Good morning, this is Alonso Jacob with your Monday weather report. We couldn't ask for a better day for the first day of Winter. Right now it's fifty degrees and clear. We're expecting blue skies throughout the day. Though there is only a ten percent chance of showers, this good weather can't last forever. It's raining cats and dogs up north, so we should see rain by tomorrow. Remember your umbrellas! Now, stay tuned for local news.


        I was staring at a carbicide pesticide factory. This is where pesticides come from, I thought to myself. I looked around and pieced together the environment in which I stood. There was a loud moaning around me, consisting of several voices. The voices of women, children, dogs.


There are scheduled to be horrific births. It was the same startling voice from the PA system.
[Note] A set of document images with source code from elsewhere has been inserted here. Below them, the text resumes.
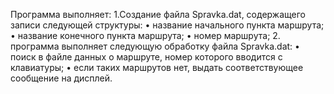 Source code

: Программа выполняет:
1.Создание файла Spravka.dat, содержащего записи следующей структуры:
•	название начального пункта маршрута; 
•	название конечного пункта маршрута;
•	номер маршрута; 
2. программа выполняет следующую обработку файла  Spravka.dat:
•	поиск в файле данных о маршруте,  номер которого вводится с клавиатуры;
• если таких маршрутов нет, выдать соответствующее сообщение на дисплей.
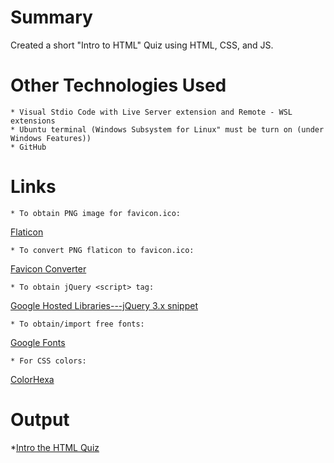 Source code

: # Summary
Created a short "Intro to HTML" Quiz using HTML, CSS, and JS.


# Other Technologies Used
    * Visual Stdio Code with Live Server extension and Remote - WSL extensions
    * Ubuntu terminal (Windows Subsystem for Linux" must be turn on (under Windows Features))
    * GitHub

# Links 
    * To obtain PNG image for favicon.ico:
[Flaticon](https://www.flaticon.com/)

    * To convert PNG flaticon to favicon.ico:

[Favicon Converter](https://favicon.io/favicon-converter/)

    * To obtain jQuery <script> tag:

[Google Hosted Libraries---jQuery 3.x snippet](https://developers.google.com/speed/libraries#jquery)

    * To obtain/import free fonts:

[Google Fonts](https://fonts.google.com/)

    * For CSS colors:

[ColorHexa](https://www.colorhexa.com/color-names)


# Output 
*[Intro the HTML Quiz](https://jennym0715.github.io/)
Is it fair to be curious about what a horrific birth looks like? You see, I don't know anything about horrific births, and many of the people I know do not know, either. Am I allowed to ask this- why are they horrific? What can I do for the horrific births? Isn't that question tragic and insulting and horrifying in itself?
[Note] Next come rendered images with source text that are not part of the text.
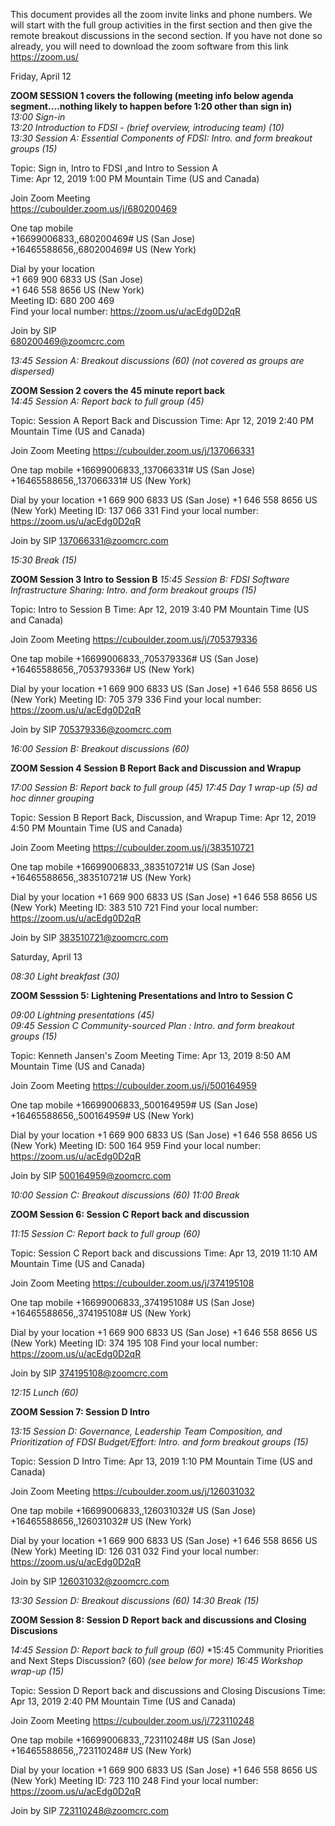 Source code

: This document provides all the zoom invite links and phone numbers. We will start with the full group activities in the first section and then give the remote breakout discussions in the second section. If you have not done so already, you will need to download the zoom software from this link https://zoom.us/


Friday, April 12

**ZOOM SESSION 1 covers the following (meeting info below agenda segment....nothing likely to happen before 1:20 other than sign in)**  
*13:00 	Sign-in*   
*13:20   Introduction to FDSI - (brief overview, introducing team) (10)*  
*13:30	Session A: Essential Components of FDSI: Intro. and form breakout groups	(15)*  

Topic: Sign in, Intro to FDSI ,and Intro to Session A  
Time: Apr 12, 2019 1:00 PM Mountain Time (US and Canada)  

Join Zoom Meeting  
https://cuboulder.zoom.us/j/680200469

One tap mobile  
+16699006833,,680200469# US (San Jose)  
+16465588656,,680200469# US (New York)  

Dial by your location  
        +1 669 900 6833 US (San Jose)  
        +1 646 558 8656 US (New York)  
Meeting ID: 680 200 469  
Find your local number: https://zoom.us/u/acEdg0D2qR  

Join by SIP  
680200469@zoomcrc.com  

*13:45	Session A: Breakout discussions (60) (not covered as groups are dispersed)*

**ZOOM Session 2 covers the 45 minute report back**  
*14:45  	Session A: Report back to full group (45)*

Topic: Session A Report Back and Discussion
Time: Apr 12, 2019 2:40 PM Mountain Time (US and Canada)

Join Zoom Meeting
https://cuboulder.zoom.us/j/137066331

One tap mobile
+16699006833,,137066331# US (San Jose)
+16465588656,,137066331# US (New York)

Dial by your location
        +1 669 900 6833 US (San Jose)
        +1 646 558 8656 US (New York)
Meeting ID: 137 066 331
Find your local number: https://zoom.us/u/acEdg0D2qR

Join by SIP
137066331@zoomcrc.com


*15:30 	Break  (15)*

**ZOOM Session 3 Intro to Session B**
*15:45 	Session B: FDSI Software Infrastructure Sharing: Intro. and form breakout groups  (15)*

Topic: Intro to Session B
Time: Apr 12, 2019 3:40 PM Mountain Time (US and Canada)

Join Zoom Meeting
https://cuboulder.zoom.us/j/705379336

One tap mobile
+16699006833,,705379336# US (San Jose)
+16465588656,,705379336# US (New York)

Dial by your location
        +1 669 900 6833 US (San Jose)
        +1 646 558 8656 US (New York)
Meeting ID: 705 379 336
Find your local number: https://zoom.us/u/acEdg0D2qR

Join by SIP
705379336@zoomcrc.com


*16:00 	Session B: Breakout discussions (60)*

**ZOOM Session 4 Session B Report Back and Discussion and Wrapup**

*17:00 	Session B: Report back to full group (45)*
*17:45  	Day 1 wrap-up (5) ad hoc dinner grouping*

Topic: Session B Report Back, Discussion, and Wrapup
Time: Apr 12, 2019 4:50 PM Mountain Time (US and Canada)

Join Zoom Meeting
https://cuboulder.zoom.us/j/383510721

One tap mobile
+16699006833,,383510721# US (San Jose)
+16465588656,,383510721# US (New York)

Dial by your location
        +1 669 900 6833 US (San Jose)
        +1 646 558 8656 US (New York)
Meeting ID: 383 510 721
Find your local number: https://zoom.us/u/acEdg0D2qR

Join by SIP
383510721@zoomcrc.com






Saturday, April 13


*08:30 	Light breakfast (30)*

**ZOOM Sesssion 5: Lightening Presentations and Intro to Session C**

*09:00 	Lightning presentations (45)*	
*09:45 	Session C Community-sourced Plan : Intro. and form breakout groups (15)*

Topic: Kenneth Jansen's Zoom Meeting
Time: Apr 13, 2019 8:50 AM Mountain Time (US and Canada)

Join Zoom Meeting
https://cuboulder.zoom.us/j/500164959

One tap mobile
+16699006833,,500164959# US (San Jose)
+16465588656,,500164959# US (New York)

Dial by your location
        +1 669 900 6833 US (San Jose)
        +1 646 558 8656 US (New York)
Meeting ID: 500 164 959
Find your local number: https://zoom.us/u/acEdg0D2qR

Join by SIP
500164959@zoomcrc.com

*10:00 	Session C: Breakout discussions (60)*
*11:00 	Break*

**ZOOM Session 6:  Session C Report back and discussion**

*11:15 	Session C: Report back to full group (60)*

Topic: Session C Report back and  discussions
Time: Apr 13, 2019 11:10 AM Mountain Time (US and Canada)

Join Zoom Meeting
https://cuboulder.zoom.us/j/374195108

One tap mobile
+16699006833,,374195108# US (San Jose)
+16465588656,,374195108# US (New York)

Dial by your location
        +1 669 900 6833 US (San Jose)
        +1 646 558 8656 US (New York)
Meeting ID: 374 195 108
Find your local number: https://zoom.us/u/acEdg0D2qR

Join by SIP
374195108@zoomcrc.com

*12:15 	Lunch (60)*

**ZOOM Session 7: Session D Intro**

*13:15 	Session D: Governance, Leadership Team Composition, and Prioritization of FDSI Budget/Effort: Intro. and form breakout groups (15)*

Topic: Session D Intro
Time: Apr 13, 2019 1:10 PM Mountain Time (US and Canada)

Join Zoom Meeting
https://cuboulder.zoom.us/j/126031032

One tap mobile
+16699006833,,126031032# US (San Jose)
+16465588656,,126031032# US (New York)

Dial by your location
        +1 669 900 6833 US (San Jose)
        +1 646 558 8656 US (New York)
Meeting ID: 126 031 032
Find your local number: https://zoom.us/u/acEdg0D2qR

Join by SIP
126031032@zoomcrc.com

*13:30 	Session D: Breakout discussions (60)*
*14:30 	Break (15)*

**ZOOM Session 8: Session D Report back and discussions and Closing Discusions**

*14:45 	Session D: Report back to full group (60)*
*15:45 	Community Priorities and Next Steps Discussion? (60) *(see below for more)*
*16:45 	Workshop wrap-up (15)* 

Topic: Session D Report back and discussions and Closing Discusions
Time: Apr 13, 2019 2:40 PM Mountain Time (US and Canada)

Join Zoom Meeting
https://cuboulder.zoom.us/j/723110248

One tap mobile
+16699006833,,723110248# US (San Jose)
+16465588656,,723110248# US (New York)

Dial by your location
        +1 669 900 6833 US (San Jose)
        +1 646 558 8656 US (New York)
Meeting ID: 723 110 248
Find your local number: https://zoom.us/u/acEdg0D2qR

Join by SIP
723110248@zoomcrc.com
What met my eyes at that moment was truly something that will never leave my mind. Children walking on webbed feet, dragging lifeless limbs across the rubble and broken piece of asphalt. Raw tumors in place of eyes, infants damaged with blindness, infants that will never experience a miracle that is to see with the eyes. Not that there was much pleasure or comfort that takes place in seeing their surroundings as they were in that capsule of reality. Groups of women sat along the dirt mounds, their limbs twisted or missing. A woman in the doorway of a convenient store close to the factory was giving birth to a baby with hare-lips, a cleft palate, webbed fingers; a fetus that was unrecognizable as a human.


       I am looking at the children, the victims of Bhopal. I am standing above the factory that is killing thousands. It is 1988 and we are remembering 1984. Carbide has left the plant and refuses to clean it. Dow Chemical will refuse to clean the factory. Apple computer will revolutionize the way Americans use computers and store files in their A-frame houses with composition tile roofs. I will ride my tricycle to the park, and you will help me learn how to measure sugar for cakes and say the names of all the colors in Italian.